Quando voltei dos Estados Unidos no começo de agosto de 2012 eu pesava entre 102 e 105 kg (assim mesmo, no mais ou menos, porque gordo evita se pesar, né?) para 1,83 m de altura. Seguindo a dieta “clássica” consegui baixar para 92 kg depois de um ano sofrendo privação alimentar e me torturando por ter de tirar a pele do frango e a graxa da picanha. Após iniciar low-carb, rapidamente baixei dos 90 kg e hoje, quase quatro anos depois da minha epifania, meu peso flutua entre 74 e 76 kg, que acredito ser o peso metabolicamente normal para minha constituição genética, já que é fácil de manter e me conserva com boa saúde.



Hoje, pelo fato de ser estruturalmente magro, já como uma quantidade de carboidratos muito maior do que quando comecei. Todavia, exceto por uma verdadeira paixão por arroz, quase todos os carbos que consumo ou são raízes (mandioca, batata-doce, cenoura, etc.) ou são frutas. E mesmo assim, nunca ou raramente misturo dois carboidratos por refeição.  O que aboli mesmo do dia-a-dia foi trigo e sementes em geral (bem com suas respectivas farinhas), coisas as quais consumo muito raramente.
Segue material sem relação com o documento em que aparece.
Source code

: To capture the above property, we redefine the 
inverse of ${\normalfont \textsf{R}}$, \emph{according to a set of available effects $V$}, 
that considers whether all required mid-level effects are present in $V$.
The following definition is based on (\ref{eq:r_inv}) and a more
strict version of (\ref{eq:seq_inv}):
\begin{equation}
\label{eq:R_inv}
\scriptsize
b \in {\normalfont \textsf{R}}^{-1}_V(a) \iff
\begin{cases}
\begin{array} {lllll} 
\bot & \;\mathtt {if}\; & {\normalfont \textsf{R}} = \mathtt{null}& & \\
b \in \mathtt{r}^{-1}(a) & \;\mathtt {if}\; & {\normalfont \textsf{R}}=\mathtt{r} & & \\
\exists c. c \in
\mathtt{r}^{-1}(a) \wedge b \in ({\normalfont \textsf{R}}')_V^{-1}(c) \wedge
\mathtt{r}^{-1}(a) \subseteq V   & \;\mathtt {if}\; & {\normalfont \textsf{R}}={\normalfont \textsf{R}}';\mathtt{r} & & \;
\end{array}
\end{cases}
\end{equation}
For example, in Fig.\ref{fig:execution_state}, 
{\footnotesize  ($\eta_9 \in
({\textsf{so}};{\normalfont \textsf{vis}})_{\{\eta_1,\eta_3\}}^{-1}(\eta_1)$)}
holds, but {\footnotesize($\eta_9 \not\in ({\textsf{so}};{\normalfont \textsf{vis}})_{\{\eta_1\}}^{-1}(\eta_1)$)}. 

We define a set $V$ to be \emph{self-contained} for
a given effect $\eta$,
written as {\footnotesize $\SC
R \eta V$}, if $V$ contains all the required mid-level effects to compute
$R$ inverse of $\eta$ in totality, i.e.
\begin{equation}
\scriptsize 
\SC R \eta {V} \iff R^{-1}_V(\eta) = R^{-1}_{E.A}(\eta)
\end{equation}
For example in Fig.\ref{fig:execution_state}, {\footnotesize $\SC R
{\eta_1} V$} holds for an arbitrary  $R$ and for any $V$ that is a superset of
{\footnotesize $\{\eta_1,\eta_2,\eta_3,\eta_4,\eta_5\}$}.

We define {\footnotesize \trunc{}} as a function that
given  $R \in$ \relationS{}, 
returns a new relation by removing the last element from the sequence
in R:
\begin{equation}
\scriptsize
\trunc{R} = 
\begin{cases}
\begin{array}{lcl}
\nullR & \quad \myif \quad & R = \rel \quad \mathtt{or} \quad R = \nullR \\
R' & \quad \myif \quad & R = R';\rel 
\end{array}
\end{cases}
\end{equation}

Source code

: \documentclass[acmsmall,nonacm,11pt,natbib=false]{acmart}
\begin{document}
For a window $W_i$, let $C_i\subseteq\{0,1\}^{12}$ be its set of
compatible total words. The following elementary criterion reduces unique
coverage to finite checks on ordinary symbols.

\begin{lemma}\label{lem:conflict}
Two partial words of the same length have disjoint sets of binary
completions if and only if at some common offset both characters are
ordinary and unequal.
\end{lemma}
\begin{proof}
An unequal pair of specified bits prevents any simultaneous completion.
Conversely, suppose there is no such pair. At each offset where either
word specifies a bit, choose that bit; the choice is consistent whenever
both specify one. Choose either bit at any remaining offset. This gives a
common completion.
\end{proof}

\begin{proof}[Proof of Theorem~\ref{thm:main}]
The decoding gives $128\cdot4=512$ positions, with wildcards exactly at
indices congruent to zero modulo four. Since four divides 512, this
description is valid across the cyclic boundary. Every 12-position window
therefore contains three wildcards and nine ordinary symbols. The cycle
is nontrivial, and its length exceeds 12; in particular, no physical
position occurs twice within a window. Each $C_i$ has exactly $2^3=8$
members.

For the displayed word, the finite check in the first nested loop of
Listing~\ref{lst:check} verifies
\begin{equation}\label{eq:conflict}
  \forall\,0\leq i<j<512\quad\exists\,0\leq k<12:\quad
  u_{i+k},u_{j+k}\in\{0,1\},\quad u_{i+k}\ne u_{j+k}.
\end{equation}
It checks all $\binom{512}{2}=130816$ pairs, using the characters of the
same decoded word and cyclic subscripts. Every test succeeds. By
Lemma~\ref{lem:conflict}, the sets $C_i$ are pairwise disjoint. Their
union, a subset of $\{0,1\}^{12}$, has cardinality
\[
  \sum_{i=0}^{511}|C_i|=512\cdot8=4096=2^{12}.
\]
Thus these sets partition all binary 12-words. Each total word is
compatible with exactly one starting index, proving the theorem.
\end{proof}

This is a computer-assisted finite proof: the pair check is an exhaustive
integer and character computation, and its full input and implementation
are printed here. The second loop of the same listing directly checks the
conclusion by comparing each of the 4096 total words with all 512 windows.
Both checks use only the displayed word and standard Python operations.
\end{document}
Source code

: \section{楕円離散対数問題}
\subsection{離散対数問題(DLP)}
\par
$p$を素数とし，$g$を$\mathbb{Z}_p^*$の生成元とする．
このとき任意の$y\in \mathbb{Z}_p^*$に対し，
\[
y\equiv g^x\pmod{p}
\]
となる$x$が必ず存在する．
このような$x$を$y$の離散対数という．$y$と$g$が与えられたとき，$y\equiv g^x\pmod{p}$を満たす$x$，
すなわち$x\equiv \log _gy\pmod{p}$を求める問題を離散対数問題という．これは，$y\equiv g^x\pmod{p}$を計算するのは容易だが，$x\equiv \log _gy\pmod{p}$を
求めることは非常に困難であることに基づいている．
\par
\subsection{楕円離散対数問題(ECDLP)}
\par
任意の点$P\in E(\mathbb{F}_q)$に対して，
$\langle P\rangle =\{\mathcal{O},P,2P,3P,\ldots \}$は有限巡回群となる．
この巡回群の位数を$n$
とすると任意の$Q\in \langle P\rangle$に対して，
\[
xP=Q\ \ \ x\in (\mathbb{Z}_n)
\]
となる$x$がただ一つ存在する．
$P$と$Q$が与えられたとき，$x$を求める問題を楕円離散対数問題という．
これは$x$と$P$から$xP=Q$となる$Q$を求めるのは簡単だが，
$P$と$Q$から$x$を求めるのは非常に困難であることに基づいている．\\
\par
A transformação foi tão radical que até minhas linhas de pesquisa acadêmicas mudaram ligeiramente. Devido a minha formação na área de botânica e minha atuação profissional em cursos ligados às ciências rurais, tenho dedicado um tempo adicional em pesquisar plantas alimentícias negligenciadas, práticas agrícolas antepassadas, formas de cozimento e processamento de ingredientes, em uma tentativa de resgate de processos e técnicas que mantiveram a humanidade crescendo e se desenvolvendo ao longo dos séculos antes do desenvolvimento da indústria alimentícia moderna e seus compensados de carne em forma de hambúrguer.


O parágrafo anterior tem razão de ser por conta de um convite que recebi do Hilton para escrever aqui esporadicamente, o qual aceitei. De modo que a partir desta postagem de apresentação, irei escrever por aqui com uma freqüência que espero que seja abundante (entre uma pilotada de fogão e outra! Tenho duas crianças para alimentar que comem comida de verdade em grandes quantidades). 

Os temas que pretendo abordar serão um pouco diferentes do que normalmente é postado aqui, até para não concorrerem com o que já está sendo muito bem feito. Meus assuntos versarão sobre culinária, química dos sabores, técnicas de preservação e transformação de alimentos, ingredientes, propriedades farmacológicas, etc. Enfim, muito do que tenho pesquisado e testado sobre métodos tradicionais de alimentação, com alguma dica de preparo e talvez alguma receita, já que sou chef amador (nome chique para cozinheiro curioso formado pela grande escola de culinária YouTube com especialização em Netflix). 

Nos vemos nos próximos capítulos. Espero que gostem.